_Directions for this task_.
Print nothing but the lines below starting at the line that holds "less boilerplate code." and ending at the line that holds "losing exhaustive checking.", including both, each exactly as written.

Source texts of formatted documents
◆ ◆ ◆ ◆
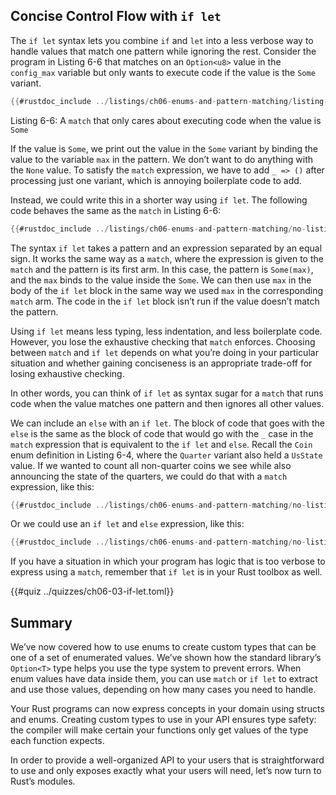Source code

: ## Concise Control Flow with `if let`

The `if let` syntax lets you combine `if` and `let` into a less verbose way to
handle values that match one pattern while ignoring the rest. Consider the
program in Listing 6-6 that matches on an `Option<u8>` value in the
`config_max` variable but only wants to execute code if the value is the `Some`
variant.

```rust
{{#rustdoc_include ../listings/ch06-enums-and-pattern-matching/listing-06-06/src/main.rs:here}}
```

<span class="caption">Listing 6-6: A `match` that only cares about executing
code when the value is `Some`</span>

If the value is `Some`, we print out the value in the `Some` variant by binding
the value to the variable `max` in the pattern. We don’t want to do anything
with the `None` value. To satisfy the `match` expression, we have to add `_ =>
()` after processing just one variant, which is annoying boilerplate code to
add.

Instead, we could write this in a shorter way using `if let`. The following
code behaves the same as the `match` in Listing 6-6:

```rust
{{#rustdoc_include ../listings/ch06-enums-and-pattern-matching/no-listing-12-if-let/src/main.rs:here}}
```

The syntax `if let` takes a pattern and an expression separated by an equal
sign. It works the same way as a `match`, where the expression is given to the
`match` and the pattern is its first arm. In this case, the pattern is
`Some(max)`, and the `max` binds to the value inside the `Some`. We can then
use `max` in the body of the `if let` block in the same way we used `max` in
the corresponding `match` arm. The code in the `if let` block isn’t run if the
value doesn’t match the pattern.

Using `if let` means less typing, less indentation, and less boilerplate code.
However, you lose the exhaustive checking that `match` enforces. Choosing
between `match` and `if let` depends on what you’re doing in your particular
situation and whether gaining conciseness is an appropriate trade-off for
losing exhaustive checking.

In other words, you can think of `if let` as syntax sugar for a `match` that
runs code when the value matches one pattern and then ignores all other values.

We can include an `else` with an `if let`. The block of code that goes with the
`else` is the same as the block of code that would go with the `_` case in the
`match` expression that is equivalent to the `if let` and `else`. Recall the
`Coin` enum definition in Listing 6-4, where the `Quarter` variant also held a
`UsState` value. If we wanted to count all non-quarter coins we see while also
announcing the state of the quarters, we could do that with a `match`
expression, like this:

```rust
{{#rustdoc_include ../listings/ch06-enums-and-pattern-matching/no-listing-13-count-and-announce-match/src/main.rs:here}}
```

Or we could use an `if let` and `else` expression, like this:

```rust
{{#rustdoc_include ../listings/ch06-enums-and-pattern-matching/no-listing-14-count-and-announce-if-let-else/src/main.rs:here}}
```

If you have a situation in which your program has logic that is too verbose to
express using a `match`, remember that `if let` is in your Rust toolbox as well.

{{#quiz ../quizzes/ch06-03-if-let.toml}}

## Summary

We’ve now covered how to use enums to create custom types that can be one of a
set of enumerated values. We’ve shown how the standard library’s `Option<T>`
type helps you use the type system to prevent errors. When enum values have
data inside them, you can use `match` or `if let` to extract and use those
values, depending on how many cases you need to handle.

Your Rust programs can now express concepts in your domain using structs and
enums. Creating custom types to use in your API ensures type safety: the
compiler will make certain your functions only get values of the type each
function expects.

In order to provide a well-organized API to your users that is straightforward
to use and only exposes exactly what your users will need, let’s now turn to
Rust’s modules.

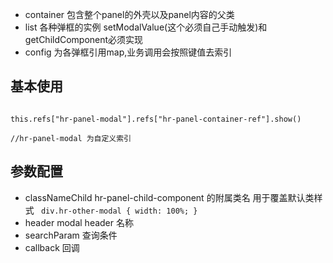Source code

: - container  包含整个panel的外壳以及panel内容的父类
- list    各种弹框的实例  setModalValue(这个必须自己手动触发)和getChildComponent必须实现
- config 为各弹框引用map,业务调用会按照键值去索引


## 基本使用

```

this.refs["hr-panel-modal"].refs["hr-panel-container-ref"].show()

//hr-panel-modal 为自定义索引

```

## 参数配置
- classNameChild    hr-panel-child-component 的附属类名 用于覆盖默认类样式 ` div.hr-other-modal { width: 100%; }`
- header    modal header 名称
- searchParam  查询条件
- callback  回调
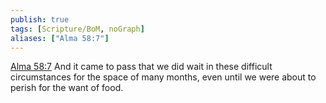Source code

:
 ```yaml
---
publish: true
tags: [Scripture/BoM, noGraph]
aliases: ["Alma 58:7"]
---
```

[Alma 58:7](https://churchofjesuschrist.org/study/scriptures/bofm/alma/58?lang=eng&id=p7#p7) And it came to pass that we did wait in these difficult circumstances for the space of many months, even until we were about to perish for the want of food.
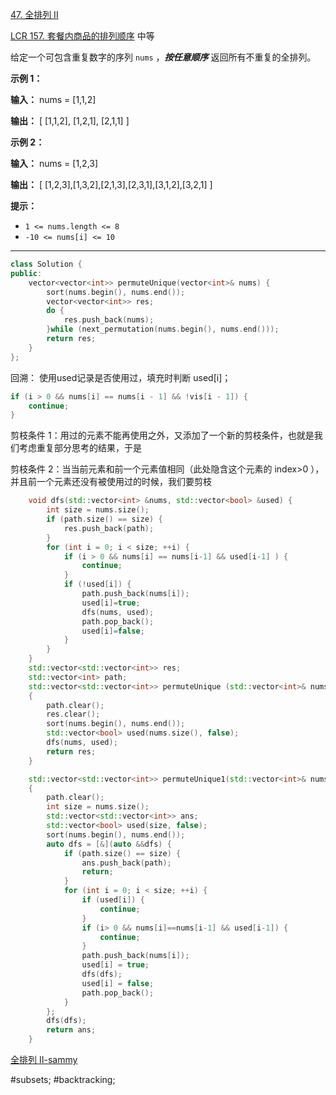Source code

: [47. 全排列 II](https://leetcode.cn/problems/permutations-ii/)

[LCR 157. 套餐内商品的排列顺序](https://leetcode.cn/problems/zi-fu-chuan-de-pai-lie-lcof/)
中等

给定一个可包含重复数字的序列 `nums` ，_**按任意顺序**_ 返回所有不重复的全排列。

**示例 1：**

**输入：** nums = [1,1,2]

**输出：**
[ [1,1,2],
  [1,2,1],
  [2,1,1] ]

**示例 2：**

**输入：** nums = [1,2,3]

**输出：** [ [1,2,3],[1,3,2],[2,1,3],[2,3,1],[3,1,2],[3,2,1] ]

**提示：**

- `1 <= nums.length <= 8`
- `-10 <= nums[i] <= 10`

---- ----
```cpp
class Solution {
public:
    vector<vector<int>> permuteUnique(vector<int>& nums) {
        sort(nums.begin(), nums.end());
        vector<vector<int>> res;
        do {
            res.push_back(nums);
        }while (next_permutation(nums.begin(), nums.end()));
        return res;
    }
};
```

回溯：
使用used记录是否使用过，填充时判断 used[i]；
```cpp
if (i > 0 && nums[i] == nums[i - 1] && !vis[i - 1]) {
    continue;
}
```

 剪枝条件 1：用过的元素不能再使用之外，又添加了一个新的剪枝条件，也就是我们考虑重复部分思考的结果，于是

 剪枝条件 2：当当前元素和前一个元素值相同（此处隐含这个元素的 index>0 ），并且前一个元素还没有被使用过的时候，我们要剪枝


```cpp
    void dfs(std::vector<int> &nums, std::vector<bool> &used) {
        int size = nums.size();
        if (path.size() == size) {
            res.push_back(path);
        }
        for (int i = 0; i < size; ++i) {
            if (i > 0 && nums[i] == nums[i-1] && used[i-1] ) {
                continue;
            }
            if (!used[i]) {
                path.push_back(nums[i]);
                used[i]=true;
                dfs(nums, used);
                path.pop_back();
                used[i]=false;
            }
        }
    }
    std::vector<std::vector<int>> res;
    std::vector<int> path;
    std::vector<std::vector<int>> permuteUnique (std::vector<int>& nums)
    {
        path.clear();
        res.clear();
        sort(nums.begin(), nums.end());
        std::vector<bool> used(nums.size(), false);
        dfs(nums, used);
        return res;
    }
```

```cpp
    std::vector<std::vector<int>> permuteUnique1(std::vector<int>& nums)
    {
        path.clear();
        int size = nums.size();
        std::vector<std::vector<int>> ans;
        std::vector<bool> used(size, false);
        sort(nums.begin(), nums.end());
        auto dfs = [&](auto &&dfs) {
            if (path.size() == size) {
                ans.push_back(path);
                return;
            }
            for (int i = 0; i < size; ++i) {
                if (used[i]) {
                    continue;
                }
                if (i> 0 && nums[i]==nums[i-1] && used[i-1]) {
                    continue;
                }
                path.push_back(nums[i]);
                used[i] = true;
                dfs(dfs);
                used[i] = false;
                path.pop_back();
            }
        };
        dfs(dfs);
        return ans;
    }
```
[全排列 II-sammy](https://leetcode.cn/problems/permutations-ii/solutions/71776/hot-100-47quan-pai-lie-ii-python3-hui-su-kao-lu-zh/)

#subsets; #backtracking;
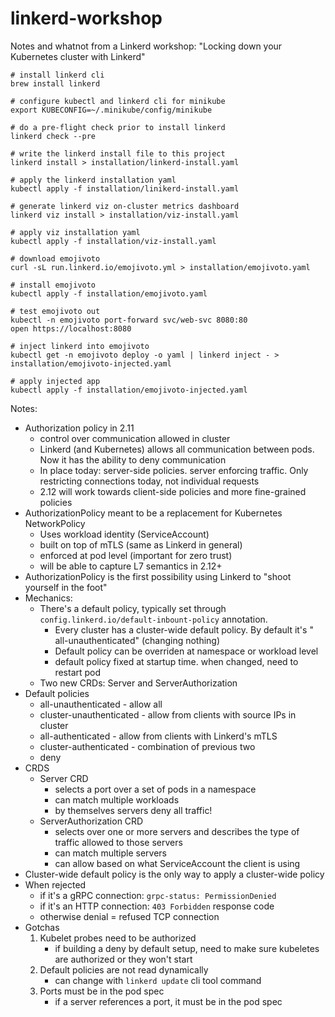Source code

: # linkerd-workshop

Notes and whatnot from a Linkerd workshop: "Locking down your Kubernetes cluster
with Linkerd"

```
# install linkerd cli
brew install linkerd

# configure kubectl and linkerd cli for minikube
export KUBECONFIG=~/.minikube/config/minikube

# do a pre-flight check prior to install linkerd
linkerd check --pre

# write the linkerd install file to this project
linkerd install > installation/linkerd-install.yaml

# apply the linkerd installation yaml
kubectl apply -f installation/linikerd-install.yaml

# generate linkerd viz on-cluster metrics dashboard
linkerd viz install > installation/viz-install.yaml

# apply viz installation yaml
kubectl apply -f installation/viz-install.yaml

# download emojivoto
curl -sL run.linkerd.io/emojivoto.yml > installation/emojivoto.yaml

# install emojivoto
kubectl apply -f installation/emojivoto.yaml

# test emojivoto out
kubectl -n emojivoto port-forward svc/web-svc 8080:80
open https://localhost:8080

# inject linkerd into emojivoto
kubectl get -n emojivoto deploy -o yaml | linkerd inject - > installation/emojivoto-injected.yaml

# apply injected app
kubectl apply -f installation/emojivoto-injected.yaml
```

Notes:

* Authorization policy in 2.11
    * control over communication allowed in cluster
    * Linkerd (and Kubernetes) allows all communication between pods. Now it has
      the ability to deny communication
    * In place today: server-side policies. server enforcing traffic. Only
      restricting connections today, not individual requests
    * 2.12 will work towards client-side policies and more fine-grained policies
* AuthorizationPolicy meant to be a replacement for Kubernetes NetworkPolicy
    * Uses workload identity (ServiceAccount)
    * built on top of mTLS (same as Linkerd in general)
    * enforced at pod level (important for zero trust)
    * will be able to capture L7 semantics in 2.12+
* AuthorizationPolicy is the first possibility using Linkerd to "shoot yourself
  in the foot"
* Mechanics:
    * There's a default policy, typically set through
      `config.linkerd.io/default-inbount-policy` annotation.
        * Every cluster has a cluster-wide default policy. By default it's "
          all-unauthenticated" (changing nothing)
        * Default policy can be overriden at namespace or workload level
        * default policy fixed at startup time. when changed, need to restart
          pod
    * Two new CRDs: Server and ServerAuthorization
* Default policies
    * all-unauthenticated - allow all
    * cluster-unauthenticated - allow from clients with source IPs in cluster
    * all-authenticated - allow from clients with Linkerd's mTLS
    * cluster-authenticated - combination of previous two
    * deny
* CRDS
    * Server CRD
        * selects a port over a set of pods in a namespace
        * can match multiple workloads
        * by themselves servers deny all traffic!
    * ServerAuthorization CRD
        * selects over one or more servers and describes the type of traffic
          allowed to those servers
        * can match multiple servers
        * can allow based on what ServiceAccount the client is using
* Cluster-wide default policy is the only way to apply a cluster-wide policy
* When rejected
    * if it's a gRPC connection: `grpc-status: PermissionDenied`
    * if it's an HTTP connection: `403 Forbidden` response code
    * otherwise denial = refused TCP connection
* Gotchas
    1. Kubelet probes need to be authorized
        - if building a deny by default setup, need to make sure kubeletes are
          authorized or they won't start
    2. Default policies are not read dynamically
        - can change with `linkerd update` cli tool command 
    3. Ports must be in the pod spec
        - if a server references a port, it must be in the pod spec

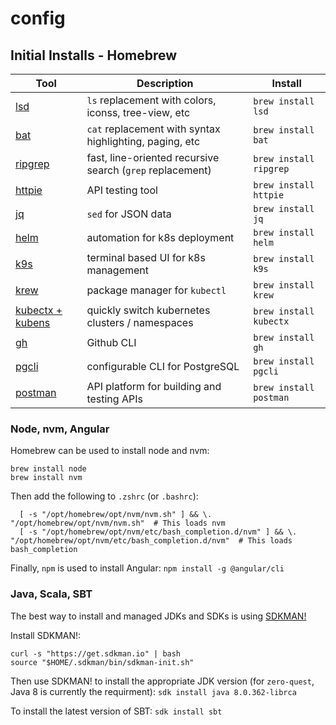 # config

## Initial Installs - Homebrew ##
Tool | Description | Install
------------ | ------------ | ------------
[lsd](https://github.com/Peltoche/lsd) |`ls` replacement with colors, iconss, tree-view, etc|`brew install lsd`
[bat](https://github.com/sharkdp/bat)|`cat` replacement with syntax highlighting, paging, etc|`brew install bat`
[ripgrep](https://github.com/BurntSushi/ripgrep#installation)|fast, line-oriented recursive search (`grep` replacement)|`brew install ripgrep`
[httpie](https://httpie.io/)|API testing tool|`brew install httpie`
[jq](https://stedolan.github.io/jq/)|`sed` for JSON data| `brew install jq`
[helm](https://helm.sh/docs/intro/install/)|automation for k8s deployment|`brew install helm`
[k9s](https://k9scli.io/)|terminal based UI for k8s management|`brew install k9s`
[krew](https://krew.sigs.k8s.io/)|package manager for `kubectl`|`brew install krew`
[kubectx + kubens](https://github.com/ahmetb/kubectx)|quickly switch kubernetes clusters / namespaces|`brew install kubectx`
[gh](https://cli.github.com/)|Github CLI| `brew install gh`
[pgcli](https://www.pgcli.com/)|configurable CLI for PostgreSQL|`brew install pgcli`
[postman](https://www.postman.com/)|API platform for building and testing APIs|`brew install postman`

### Node, nvm, Angular ###
Homebrew can be used to install node and nvm:
```
brew install node
brew install nvm
```

Then add the following to `.zshrc` (or `.bashrc`):
```  export NVM_DIR="$HOME/.nvm"
  [ -s "/opt/homebrew/opt/nvm/nvm.sh" ] && \. "/opt/homebrew/opt/nvm/nvm.sh"  # This loads nvm
  [ -s "/opt/homebrew/opt/nvm/etc/bash_completion.d/nvm" ] && \. "/opt/homebrew/opt/nvm/etc/bash_completion.d/nvm"  # This loads bash_completion
```

Finally, `npm` is used to install Angular:
`npm install -g @angular/cli`

### Java, Scala, SBT ###
The best way to install and managed JDKs and SDKs is using [SDKMAN!](https://sdkman.io/)

Install SDKMAN!:
```
curl -s "https://get.sdkman.io" | bash
source "$HOME/.sdkman/bin/sdkman-init.sh"
```

Then use SDKMAN! to install the appropriate JDK version (for `zero-quest`, Java 8 is currently the requirment):
`sdk install java 8.0.362-librca`

To install the latest version of SBT:
`sdk install sbt`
◆ ◆ ◆ ◆
_Answer section_.
Using `if let` means less typing, less indentation, and less boilerplate code.
However, you lose the exhaustive checking that `match` enforces. Choosing
between `match` and `if let` depends on what you’re doing in your particular
situation and whether gaining conciseness is an appropriate trade-off for
losing exhaustive checking.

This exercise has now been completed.